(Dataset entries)
⟨
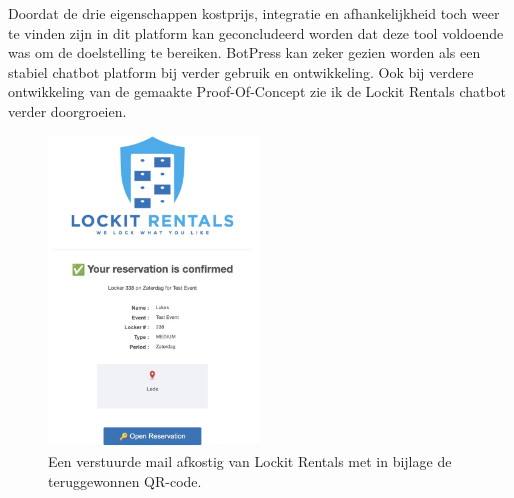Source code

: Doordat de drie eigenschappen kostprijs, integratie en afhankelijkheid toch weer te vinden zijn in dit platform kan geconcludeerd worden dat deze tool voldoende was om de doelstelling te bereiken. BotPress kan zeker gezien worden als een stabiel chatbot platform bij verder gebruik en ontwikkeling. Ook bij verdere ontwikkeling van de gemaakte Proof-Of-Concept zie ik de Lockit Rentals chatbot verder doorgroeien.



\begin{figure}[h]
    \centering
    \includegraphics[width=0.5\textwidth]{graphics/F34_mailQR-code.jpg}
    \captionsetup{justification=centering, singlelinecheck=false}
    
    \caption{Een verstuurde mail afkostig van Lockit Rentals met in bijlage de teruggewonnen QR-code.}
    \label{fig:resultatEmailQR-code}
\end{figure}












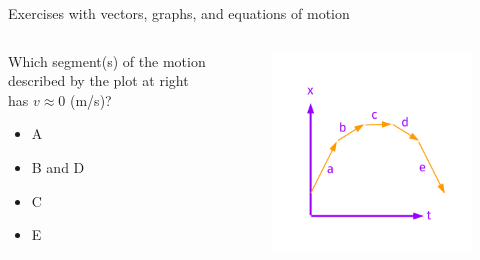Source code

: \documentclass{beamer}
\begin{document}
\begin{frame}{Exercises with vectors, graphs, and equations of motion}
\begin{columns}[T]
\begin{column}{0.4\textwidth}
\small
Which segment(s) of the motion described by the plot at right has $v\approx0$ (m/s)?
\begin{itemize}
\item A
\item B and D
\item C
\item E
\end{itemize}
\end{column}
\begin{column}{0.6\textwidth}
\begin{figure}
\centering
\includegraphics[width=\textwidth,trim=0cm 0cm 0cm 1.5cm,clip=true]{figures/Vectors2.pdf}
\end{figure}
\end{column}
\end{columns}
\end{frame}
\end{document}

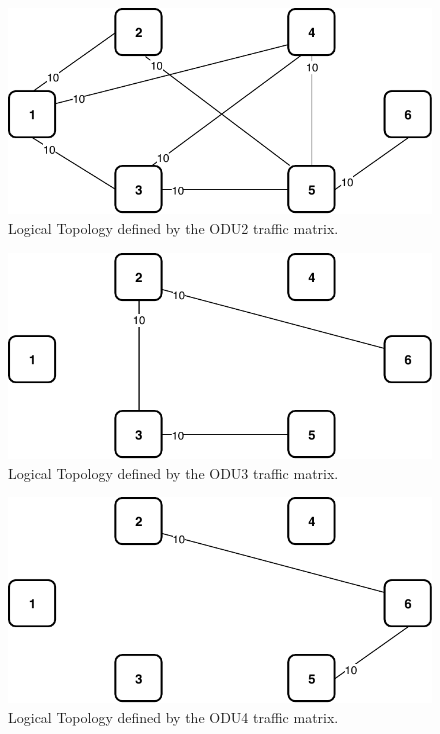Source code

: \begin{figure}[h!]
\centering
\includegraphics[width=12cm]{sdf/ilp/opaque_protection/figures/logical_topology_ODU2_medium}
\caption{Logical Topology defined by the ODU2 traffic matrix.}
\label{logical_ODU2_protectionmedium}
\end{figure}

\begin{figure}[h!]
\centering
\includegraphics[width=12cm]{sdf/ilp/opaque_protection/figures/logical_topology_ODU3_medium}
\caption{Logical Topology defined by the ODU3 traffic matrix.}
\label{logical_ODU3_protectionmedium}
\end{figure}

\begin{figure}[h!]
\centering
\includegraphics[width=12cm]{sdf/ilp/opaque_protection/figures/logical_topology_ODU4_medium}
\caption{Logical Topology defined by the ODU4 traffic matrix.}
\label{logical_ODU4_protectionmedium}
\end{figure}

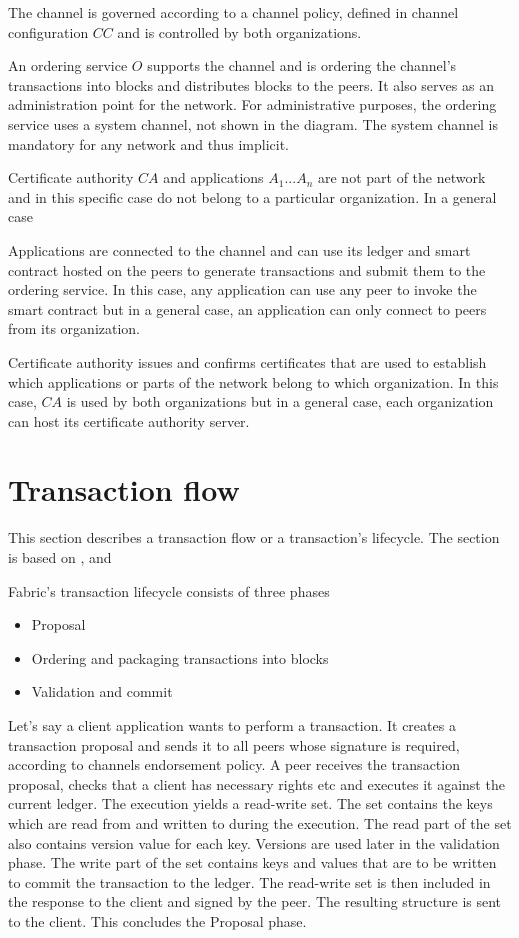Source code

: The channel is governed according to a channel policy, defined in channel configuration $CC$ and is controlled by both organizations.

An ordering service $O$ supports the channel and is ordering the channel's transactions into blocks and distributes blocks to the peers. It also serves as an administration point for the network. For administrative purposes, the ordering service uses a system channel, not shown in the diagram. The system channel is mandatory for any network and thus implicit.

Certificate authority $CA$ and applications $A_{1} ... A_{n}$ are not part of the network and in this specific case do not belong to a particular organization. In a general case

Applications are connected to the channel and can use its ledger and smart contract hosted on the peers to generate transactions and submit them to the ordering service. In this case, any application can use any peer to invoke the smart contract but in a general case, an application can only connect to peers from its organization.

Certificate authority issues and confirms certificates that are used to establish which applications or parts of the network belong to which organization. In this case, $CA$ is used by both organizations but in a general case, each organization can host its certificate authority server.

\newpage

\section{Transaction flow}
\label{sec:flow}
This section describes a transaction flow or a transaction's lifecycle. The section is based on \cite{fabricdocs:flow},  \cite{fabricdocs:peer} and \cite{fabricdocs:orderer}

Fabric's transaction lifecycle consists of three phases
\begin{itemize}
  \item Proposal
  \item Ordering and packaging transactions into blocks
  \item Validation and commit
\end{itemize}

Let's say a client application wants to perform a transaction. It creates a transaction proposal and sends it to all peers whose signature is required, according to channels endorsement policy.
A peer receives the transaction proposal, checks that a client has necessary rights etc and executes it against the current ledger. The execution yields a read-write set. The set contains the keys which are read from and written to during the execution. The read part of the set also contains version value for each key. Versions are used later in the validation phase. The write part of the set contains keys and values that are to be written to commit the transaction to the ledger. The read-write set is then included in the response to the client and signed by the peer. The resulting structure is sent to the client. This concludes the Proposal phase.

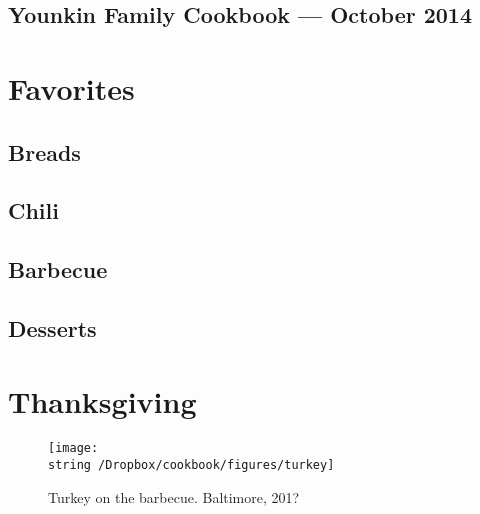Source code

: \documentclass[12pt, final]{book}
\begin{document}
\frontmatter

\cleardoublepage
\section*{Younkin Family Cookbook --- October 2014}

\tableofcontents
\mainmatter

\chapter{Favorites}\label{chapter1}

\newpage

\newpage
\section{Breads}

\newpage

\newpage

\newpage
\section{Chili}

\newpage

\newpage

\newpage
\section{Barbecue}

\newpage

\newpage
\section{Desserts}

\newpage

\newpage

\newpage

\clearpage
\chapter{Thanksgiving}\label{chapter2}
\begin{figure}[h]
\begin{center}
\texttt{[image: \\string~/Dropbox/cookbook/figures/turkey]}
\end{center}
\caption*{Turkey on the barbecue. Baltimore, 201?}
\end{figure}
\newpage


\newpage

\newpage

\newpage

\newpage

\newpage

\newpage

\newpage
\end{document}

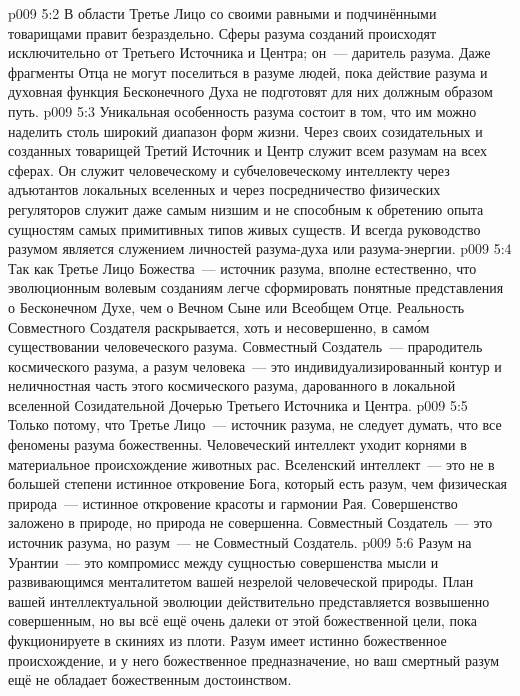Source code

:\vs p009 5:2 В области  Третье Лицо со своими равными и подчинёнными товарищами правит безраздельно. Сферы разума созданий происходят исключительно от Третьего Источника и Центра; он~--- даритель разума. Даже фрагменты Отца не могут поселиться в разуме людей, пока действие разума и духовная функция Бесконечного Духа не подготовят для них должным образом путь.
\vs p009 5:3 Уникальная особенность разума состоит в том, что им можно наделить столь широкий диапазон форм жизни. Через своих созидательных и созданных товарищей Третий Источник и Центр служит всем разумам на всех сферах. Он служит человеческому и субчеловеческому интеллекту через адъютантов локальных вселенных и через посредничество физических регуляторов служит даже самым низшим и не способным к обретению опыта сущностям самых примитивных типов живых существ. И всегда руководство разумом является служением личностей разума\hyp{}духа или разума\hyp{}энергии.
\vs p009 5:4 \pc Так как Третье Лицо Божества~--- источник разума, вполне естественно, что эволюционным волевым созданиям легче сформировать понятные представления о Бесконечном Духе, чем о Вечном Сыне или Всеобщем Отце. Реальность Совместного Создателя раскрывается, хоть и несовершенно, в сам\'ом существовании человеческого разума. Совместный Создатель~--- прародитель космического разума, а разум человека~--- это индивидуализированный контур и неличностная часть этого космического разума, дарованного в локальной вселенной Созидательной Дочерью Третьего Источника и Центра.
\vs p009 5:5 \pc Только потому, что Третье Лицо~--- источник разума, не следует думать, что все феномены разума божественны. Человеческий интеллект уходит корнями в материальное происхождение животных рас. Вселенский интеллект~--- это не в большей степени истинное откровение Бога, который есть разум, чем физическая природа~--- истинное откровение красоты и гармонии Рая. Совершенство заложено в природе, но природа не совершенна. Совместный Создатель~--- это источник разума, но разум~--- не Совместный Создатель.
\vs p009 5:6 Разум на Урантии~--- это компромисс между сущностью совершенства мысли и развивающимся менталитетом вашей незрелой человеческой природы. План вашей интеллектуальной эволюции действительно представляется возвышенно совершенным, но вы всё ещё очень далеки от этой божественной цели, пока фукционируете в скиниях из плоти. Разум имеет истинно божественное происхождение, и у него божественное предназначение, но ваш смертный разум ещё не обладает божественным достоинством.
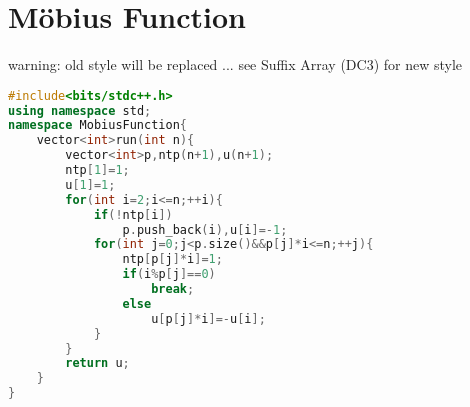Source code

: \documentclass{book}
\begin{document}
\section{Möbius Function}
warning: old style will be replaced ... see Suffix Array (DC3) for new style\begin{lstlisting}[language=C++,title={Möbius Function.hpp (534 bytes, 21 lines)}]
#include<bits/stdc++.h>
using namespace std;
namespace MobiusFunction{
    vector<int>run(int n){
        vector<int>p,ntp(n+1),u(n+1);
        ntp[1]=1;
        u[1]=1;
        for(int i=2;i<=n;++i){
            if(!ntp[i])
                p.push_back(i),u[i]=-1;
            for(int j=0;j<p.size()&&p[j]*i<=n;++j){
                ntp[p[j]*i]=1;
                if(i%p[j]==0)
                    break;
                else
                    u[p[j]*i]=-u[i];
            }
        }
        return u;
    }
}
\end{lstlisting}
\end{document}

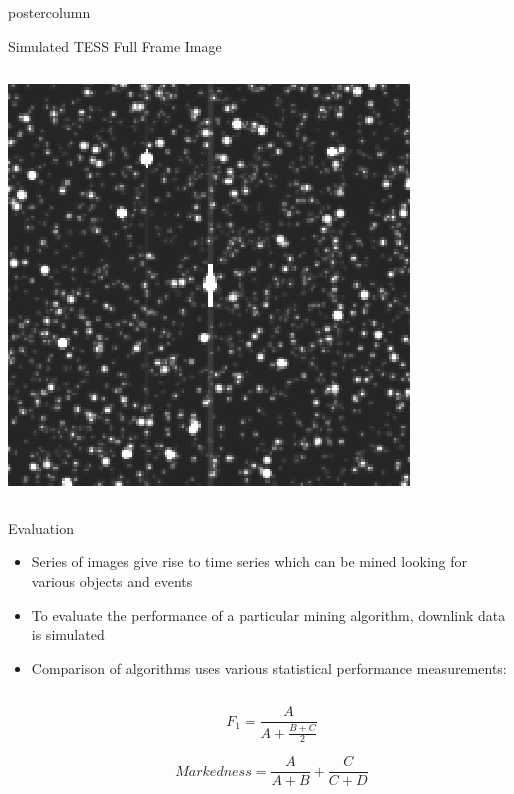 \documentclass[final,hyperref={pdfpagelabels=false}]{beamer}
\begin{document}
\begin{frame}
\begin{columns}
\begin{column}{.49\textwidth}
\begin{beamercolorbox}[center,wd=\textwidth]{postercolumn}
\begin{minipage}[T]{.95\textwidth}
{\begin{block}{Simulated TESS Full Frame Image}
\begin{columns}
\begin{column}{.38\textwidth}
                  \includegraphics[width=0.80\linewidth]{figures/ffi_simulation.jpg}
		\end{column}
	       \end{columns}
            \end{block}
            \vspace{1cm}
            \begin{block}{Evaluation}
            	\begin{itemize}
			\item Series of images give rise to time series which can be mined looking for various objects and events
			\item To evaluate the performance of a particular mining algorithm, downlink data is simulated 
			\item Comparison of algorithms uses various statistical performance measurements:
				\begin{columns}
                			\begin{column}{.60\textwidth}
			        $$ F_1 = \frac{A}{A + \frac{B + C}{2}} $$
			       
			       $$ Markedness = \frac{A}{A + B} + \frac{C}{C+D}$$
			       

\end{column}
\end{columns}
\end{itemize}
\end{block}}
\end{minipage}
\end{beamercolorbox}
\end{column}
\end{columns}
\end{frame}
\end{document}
⟩
**Directions for this task**
For the word "frac", how many lines in the records above contain it? Answer with the number and nothing else.

**Response box**
2